++++ SUPPLIED DATA
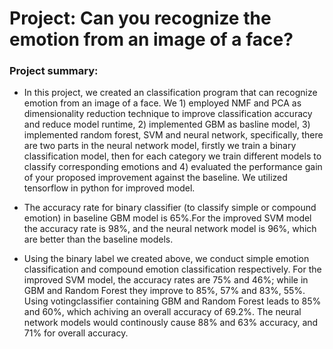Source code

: # Project: Can you recognize the emotion from an image of a face? 

### **Project summary**:  
+ In this project, we created an classification program that can recognize emotion from an image of a face. We 1) employed NMF and PCA as dimensionality reduction technique to improve classification accuracy and reduce model runtime, 2) implemented GBM as basline model, 3) implemented random forest, SVM and neural network, specifically, there are two parts in the neural network model, firstly we train a binary classification model, then for each category we train different models to classify corresponding emotions and 4) evaluated the performance gain of your proposed improvement against the baseline. We utilized tensorflow in python for improved model.

+ The accuracy rate for binary classifier (to classify simple or compound emotion) in baseline GBM model is 65%.For the improved SVM model the accuracy rate is 98%, and the neural network model is 96%, which are better than the baseline models.

+ Using the binary label we created above, we conduct simple emotion classification and compound emotion classification respectively. For the improved SVM model, the accuracy rates are 75% and 46%; while in GBM and Random Forest they improve to 85%, 57% and 83%, 55%. Using votingclassifier containing GBM and Random Forest leads to 85% and 60%, which achiving an overall accuracy of 69.2%. The neural network models would continously cause 88% and 63% accuracy, and 71% for overall accuracy.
++++++++
▶ **ABOUT THIS TASK**:
Retype the listing exactly. Leave the pictures out.

▶ **RESPONSE TO THE EXERCISE**:
Source code

: # Project: Can you recognize the emotion from an image of a face? 

### **Project summary**:  
+ In this project, we created an classification program that can recognize emotion from an image of a face. We 1) employed NMF and PCA as dimensionality reduction technique to improve classification accuracy and reduce model runtime, 2) implemented GBM as basline model, 3) implemented random forest, SVM and neural network, specifically, there are two parts in the neural network model, firstly we train a binary classification model, then for each category we train different models to classify corresponding emotions and 4) evaluated the performance gain of your proposed improvement against the baseline. We utilized tensorflow in python for improved model.

+ The accuracy rate for binary classifier (to classify simple or compound emotion) in baseline GBM model is 65%.For the improved SVM model the accuracy rate is 98%, and the neural network model is 96%, which are better than the baseline models.

+ Using the binary label we created above, we conduct simple emotion classification and compound emotion classification respectively. For the improved SVM model, the accuracy rates are 75% and 46%; while in GBM and Random Forest they improve to 85%, 57% and 83%, 55%. Using votingclassifier containing GBM and Random Forest leads to 85% and 60%, which achiving an overall accuracy of 69.2%. The neural network models would continously cause 88% and 63% accuracy, and 71% for overall accuracy.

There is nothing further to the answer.